### Problem details:
Filter these entries down to lines holding "mogą".

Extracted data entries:
+--
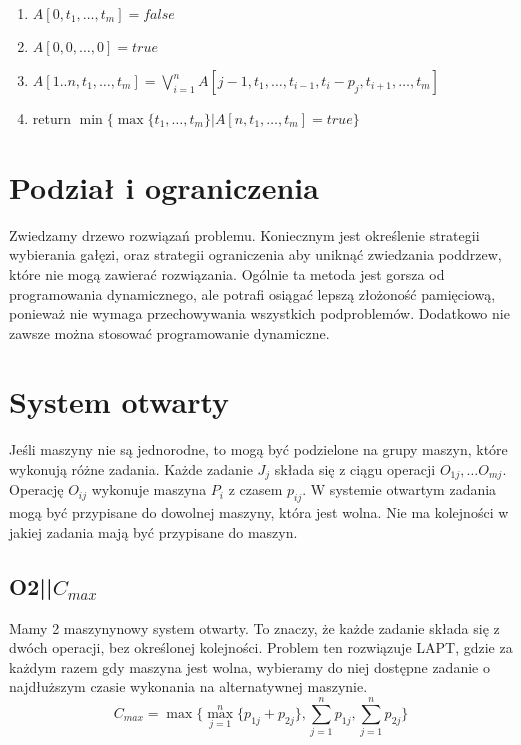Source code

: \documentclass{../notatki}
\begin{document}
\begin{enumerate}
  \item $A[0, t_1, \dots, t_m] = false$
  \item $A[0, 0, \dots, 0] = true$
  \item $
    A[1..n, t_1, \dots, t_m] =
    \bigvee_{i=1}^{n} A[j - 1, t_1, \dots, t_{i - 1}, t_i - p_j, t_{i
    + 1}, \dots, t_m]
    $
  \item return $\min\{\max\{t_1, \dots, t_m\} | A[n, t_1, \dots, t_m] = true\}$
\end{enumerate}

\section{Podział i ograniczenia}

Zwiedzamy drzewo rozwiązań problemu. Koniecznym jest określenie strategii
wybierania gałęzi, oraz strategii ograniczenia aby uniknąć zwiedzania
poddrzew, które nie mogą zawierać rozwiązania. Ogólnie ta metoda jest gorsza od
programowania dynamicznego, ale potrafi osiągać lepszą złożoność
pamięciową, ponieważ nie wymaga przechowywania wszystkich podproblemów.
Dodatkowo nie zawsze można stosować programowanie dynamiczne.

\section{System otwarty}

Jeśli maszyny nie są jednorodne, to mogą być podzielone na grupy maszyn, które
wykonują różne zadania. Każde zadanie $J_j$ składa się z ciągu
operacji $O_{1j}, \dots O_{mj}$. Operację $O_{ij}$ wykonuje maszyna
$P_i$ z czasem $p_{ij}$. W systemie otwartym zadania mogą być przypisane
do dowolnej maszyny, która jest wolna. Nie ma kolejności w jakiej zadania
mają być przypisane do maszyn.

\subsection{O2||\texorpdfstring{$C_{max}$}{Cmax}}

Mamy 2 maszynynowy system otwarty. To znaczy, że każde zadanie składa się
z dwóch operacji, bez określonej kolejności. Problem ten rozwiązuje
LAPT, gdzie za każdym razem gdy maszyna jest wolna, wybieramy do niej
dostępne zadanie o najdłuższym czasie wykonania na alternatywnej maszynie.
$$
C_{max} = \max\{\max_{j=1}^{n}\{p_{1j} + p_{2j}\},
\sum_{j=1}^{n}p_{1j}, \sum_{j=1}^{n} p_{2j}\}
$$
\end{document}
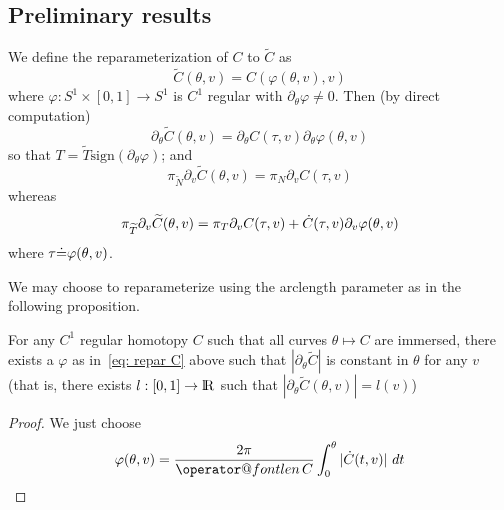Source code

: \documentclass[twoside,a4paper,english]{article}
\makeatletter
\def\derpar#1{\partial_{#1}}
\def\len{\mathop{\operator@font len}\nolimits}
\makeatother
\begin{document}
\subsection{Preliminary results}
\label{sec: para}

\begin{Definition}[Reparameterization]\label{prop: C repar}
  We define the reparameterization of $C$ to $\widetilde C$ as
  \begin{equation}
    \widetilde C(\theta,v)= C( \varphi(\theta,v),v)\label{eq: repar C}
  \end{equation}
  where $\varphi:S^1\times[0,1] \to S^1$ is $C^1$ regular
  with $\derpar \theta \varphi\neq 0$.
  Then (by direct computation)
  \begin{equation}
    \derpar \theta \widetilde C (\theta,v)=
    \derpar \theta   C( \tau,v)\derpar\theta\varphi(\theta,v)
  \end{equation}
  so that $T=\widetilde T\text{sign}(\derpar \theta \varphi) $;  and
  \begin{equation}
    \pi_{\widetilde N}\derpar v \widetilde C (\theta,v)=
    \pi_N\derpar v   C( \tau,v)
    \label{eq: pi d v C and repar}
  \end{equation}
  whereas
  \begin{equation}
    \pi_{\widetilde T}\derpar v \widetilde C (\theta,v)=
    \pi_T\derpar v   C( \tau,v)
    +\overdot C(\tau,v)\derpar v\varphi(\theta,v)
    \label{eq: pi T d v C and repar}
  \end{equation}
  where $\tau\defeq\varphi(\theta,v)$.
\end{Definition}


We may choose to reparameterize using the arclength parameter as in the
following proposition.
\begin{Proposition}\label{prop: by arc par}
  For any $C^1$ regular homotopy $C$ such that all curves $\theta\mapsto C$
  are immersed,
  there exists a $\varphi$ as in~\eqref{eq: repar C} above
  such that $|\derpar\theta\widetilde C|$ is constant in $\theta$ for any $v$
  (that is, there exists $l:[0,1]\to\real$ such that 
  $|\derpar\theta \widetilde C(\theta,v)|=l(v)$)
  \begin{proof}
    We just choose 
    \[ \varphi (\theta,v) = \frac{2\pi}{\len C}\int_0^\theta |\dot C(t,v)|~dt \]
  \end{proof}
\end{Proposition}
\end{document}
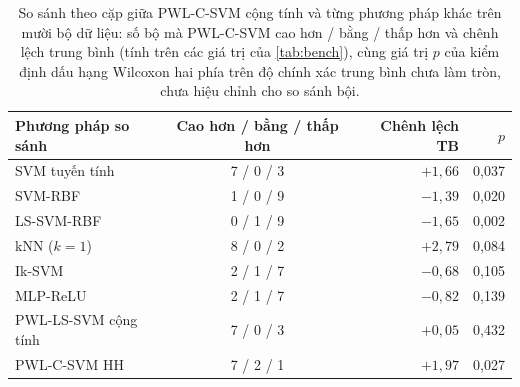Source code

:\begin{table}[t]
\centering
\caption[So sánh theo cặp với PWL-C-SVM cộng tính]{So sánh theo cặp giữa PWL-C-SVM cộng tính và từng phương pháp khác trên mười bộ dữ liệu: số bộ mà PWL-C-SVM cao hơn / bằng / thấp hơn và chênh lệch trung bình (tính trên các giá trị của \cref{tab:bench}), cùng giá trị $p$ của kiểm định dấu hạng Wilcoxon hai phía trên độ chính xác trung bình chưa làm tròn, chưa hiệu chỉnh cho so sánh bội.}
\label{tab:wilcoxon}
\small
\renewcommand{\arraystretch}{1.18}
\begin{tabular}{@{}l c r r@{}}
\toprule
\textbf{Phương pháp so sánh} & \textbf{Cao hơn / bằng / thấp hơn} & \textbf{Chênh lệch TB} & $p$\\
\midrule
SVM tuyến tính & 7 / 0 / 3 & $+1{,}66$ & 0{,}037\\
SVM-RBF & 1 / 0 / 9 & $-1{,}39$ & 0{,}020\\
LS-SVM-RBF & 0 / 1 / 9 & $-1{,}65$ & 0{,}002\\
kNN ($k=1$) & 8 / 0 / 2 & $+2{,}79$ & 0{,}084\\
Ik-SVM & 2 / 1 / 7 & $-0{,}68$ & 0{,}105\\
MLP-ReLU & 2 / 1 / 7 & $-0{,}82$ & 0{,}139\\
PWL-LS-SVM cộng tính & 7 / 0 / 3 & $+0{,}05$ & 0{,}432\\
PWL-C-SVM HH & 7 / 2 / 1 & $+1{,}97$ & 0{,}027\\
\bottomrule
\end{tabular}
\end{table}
+--
### Solution to this exercise:
poddrzew, które nie mogą zawierać rozwiązania. Ogólnie ta metoda jest gorsza od
Jeśli maszyny nie są jednorodne, to mogą być podzielone na grupy maszyn, które
$P_i$ z czasem $p_{ij}$. W systemie otwartym zadania mogą być przypisane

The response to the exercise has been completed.